[Rendered images with source text]

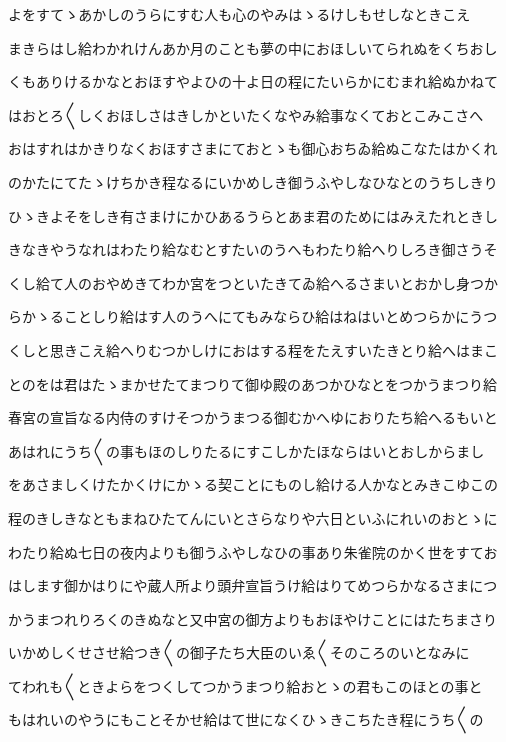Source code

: \documentclass[a4paper,11pt,landscape]{ltjtarticle}
\begin{document}
よをすてゝあかしのうらにすむ人も心のやみはゝるけしもせしなときこえ
\par\medskip
まきらはし給わかれけんあか月のことも夢の中におほしいてられぬをくちおし
\par\medskip
くもありけるかなとおほすやよひの十よ日の程にたいらかにむまれ給ぬかねて
\par\medskip
はおとろ〱しくおほしさはきしかといたくなやみ給事なくておとこみこさへ
\par\medskip
おはすれはかきりなくおほすさまにておとゝも御心おちゐ給ぬこなたはかくれ
\par\medskip
のかたにてたゝけちかき程なるにいかめしき御うふやしなひなとのうちしきり
\par\medskip
ひゝきよそをしき有さまけにかひあるうらとあま君のためにはみえたれときし
\par\medskip
きなきやうなれはわたり給なむとすたいのうへもわたり給へりしろき御さうそ
\par\medskip
くし給て人のおやめきてわか宮をつといたきてゐ給へるさまいとおかし身つか
\par\medskip
らかゝることしり給はす人のうへにてもみならひ給はねはいとめつらかにうつ
\par\medskip
くしと思きこえ給へりむつかしけにおはする程をたえすいたきとり給へはまこ
\par\medskip
とのをは君はたゝまかせたてまつりて御ゆ殿のあつかひなとをつかうまつり給
\par\medskip
春宮の宣旨なる内侍のすけそつかうまつる御むかへゆにおりたち給へるもいと
\par\medskip
あはれにうち〱の事もほのしりたるにすこしかたほならはいとおしからまし
\par\medskip
をあさましくけたかくけにかゝる契ことにものし給ける人かなとみきこゆこの
\par\medskip
程のきしきなともまねひたてんにいとさらなりや六日といふにれいのおとゝに
\par\medskip
わたり給ぬ七日の夜内よりも御うふやしなひの事あり朱雀院のかく世をすてお
\par\medskip
はします御かはりにや蔵人所より頭弁宣旨うけ給はりてめつらかなるさまにつ
\par\medskip
かうまつれりろくのきぬなと又中宮の御方よりもおほやけことにはたちまさり
\par\medskip
いかめしくせさせ給つき〱の御子たち大臣のいゑ〱そのころのいとなみに
\par\medskip
てわれも〱ときよらをつくしてつかうまつり給おとゝの君もこのほとの事と
\par\medskip
もはれいのやうにもことそかせ給はて世になくひゝきこちたき程にうち〱の
\end{document}
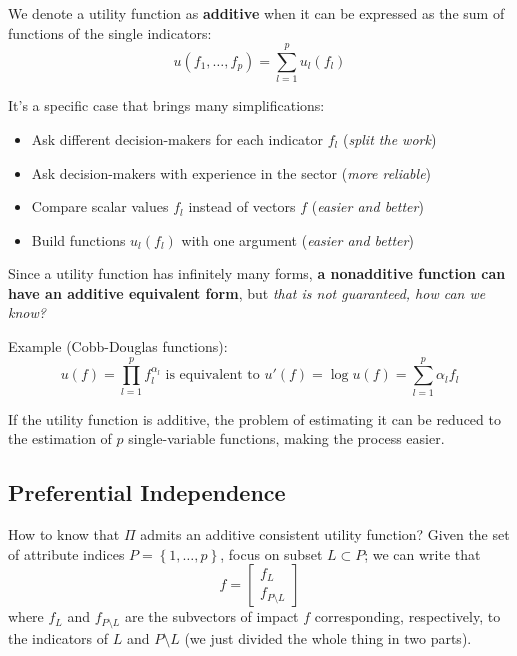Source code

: \begin{definition}
	We denote a utility function as \textbf{additive} when it can be expressed as the sum of functions of the single indicators:
	$$ u(f_1, \dots, f_p) = \sum_{l = 1}^p u_l (f_l) $$
\end{definition}

It's a specific case that brings many simplifications:
\begin{itemize}
	\item Ask different decision-makers for each indicator $f_l$ (\textit{split the work})
	
	\item Ask decision-makers with experience in the sector (\textit{more reliable})
	
	\item Compare scalar values $f_l$ instead of vectors $f$ (\textit{easier and better})
	
	\item Build functions $u_l (f_l)$ with one argument (\textit{easier and better})
\end{itemize}

Since a utility function has infinitely many forms, \textbf{a nonadditive function can have an additive equivalent form}, but \textit{that is not guaranteed, how can we know?}

Example (Cobb-Douglas functions):
$$ u(f) = \prod_{l=1}^{p} f_l^{\alpha_l} \text{ is equivalent to } u'(f) = \log u (f) = \sum_{l = 1}^p \alpha_l f_l $$

If the utility function is additive, the problem of estimating it can be reduced to the estimation of $p$ single-variable functions, making the process easier.

\subsection{Preferential Independence}
\label{subsec:preferentialindependence}

How to know that $\Pi$ admits an additive consistent utility function? Given the set of attribute indices $P = \left\{1, \dots, p\right\}$, focus on subset $L \subset P$; we can write that
$$ f = \left[
\begin{array}{c}
	f_L \\
	f_{P\setminus L}
\end{array}
\right]$$
where $f_L$ and $f_{P\setminus L}$ are the subvectors of impact $f$ corresponding, respectively, to the indicators of $L$ and $P \setminus L$ (we just divided the whole thing in two parts).\\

■ Task statement:
Skip every image and output the remaining records exactly.

■ Answer to this exercise:
Source code

: \documentclass[a4paper,11pt,landscape]{ltjtarticle}
\begin{document}
よをすてゝあかしのうらにすむ人も心のやみはゝるけしもせしなときこえ
\par\medskip
まきらはし給わかれけんあか月のことも夢の中におほしいてられぬをくちおし
\par\medskip
くもありけるかなとおほすやよひの十よ日の程にたいらかにむまれ給ぬかねて
\par\medskip
はおとろ〱しくおほしさはきしかといたくなやみ給事なくておとこみこさへ
\par\medskip
おはすれはかきりなくおほすさまにておとゝも御心おちゐ給ぬこなたはかくれ
\par\medskip
のかたにてたゝけちかき程なるにいかめしき御うふやしなひなとのうちしきり
\par\medskip
ひゝきよそをしき有さまけにかひあるうらとあま君のためにはみえたれときし
\par\medskip
きなきやうなれはわたり給なむとすたいのうへもわたり給へりしろき御さうそ
\par\medskip
くし給て人のおやめきてわか宮をつといたきてゐ給へるさまいとおかし身つか
\par\medskip
らかゝることしり給はす人のうへにてもみならひ給はねはいとめつらかにうつ
\par\medskip
くしと思きこえ給へりむつかしけにおはする程をたえすいたきとり給へはまこ
\par\medskip
とのをは君はたゝまかせたてまつりて御ゆ殿のあつかひなとをつかうまつり給
\par\medskip
春宮の宣旨なる内侍のすけそつかうまつる御むかへゆにおりたち給へるもいと
\par\medskip
あはれにうち〱の事もほのしりたるにすこしかたほならはいとおしからまし
\par\medskip
をあさましくけたかくけにかゝる契ことにものし給ける人かなとみきこゆこの
\par\medskip
程のきしきなともまねひたてんにいとさらなりや六日といふにれいのおとゝに
\par\medskip
わたり給ぬ七日の夜内よりも御うふやしなひの事あり朱雀院のかく世をすてお
\par\medskip
はします御かはりにや蔵人所より頭弁宣旨うけ給はりてめつらかなるさまにつ
\par\medskip
かうまつれりろくのきぬなと又中宮の御方よりもおほやけことにはたちまさり
\par\medskip
いかめしくせさせ給つき〱の御子たち大臣のいゑ〱そのころのいとなみに
\par\medskip
てわれも〱ときよらをつくしてつかうまつり給おとゝの君もこのほとの事と
\par\medskip
もはれいのやうにもことそかせ給はて世になくひゝきこちたき程にうち〱の
\end{document}
Source code

: \begin{definition}
	We denote a utility function as \textbf{additive} when it can be expressed as the sum of functions of the single indicators:
	$$ u(f_1, \dots, f_p) = \sum_{l = 1}^p u_l (f_l) $$
\end{definition}

It's a specific case that brings many simplifications:
\begin{itemize}
	\item Ask different decision-makers for each indicator $f_l$ (\textit{split the work})
	
	\item Ask decision-makers with experience in the sector (\textit{more reliable})
	
	\item Compare scalar values $f_l$ instead of vectors $f$ (\textit{easier and better})
	
	\item Build functions $u_l (f_l)$ with one argument (\textit{easier and better})
\end{itemize}

Since a utility function has infinitely many forms, \textbf{a nonadditive function can have an additive equivalent form}, but \textit{that is not guaranteed, how can we know?}

Example (Cobb-Douglas functions):
$$ u(f) = \prod_{l=1}^{p} f_l^{\alpha_l} \text{ is equivalent to } u'(f) = \log u (f) = \sum_{l = 1}^p \alpha_l f_l $$

If the utility function is additive, the problem of estimating it can be reduced to the estimation of $p$ single-variable functions, making the process easier.

\subsection{Preferential Independence}
\label{subsec:preferentialindependence}

How to know that $\Pi$ admits an additive consistent utility function? Given the set of attribute indices $P = \left\{1, \dots, p\right\}$, focus on subset $L \subset P$; we can write that
$$ f = \left[
\begin{array}{c}
	f_L \\
	f_{P\setminus L}
\end{array}
\right]$$
where $f_L$ and $f_{P\setminus L}$ are the subvectors of impact $f$ corresponding, respectively, to the indicators of $L$ and $P \setminus L$ (we just divided the whole thing in two parts).\\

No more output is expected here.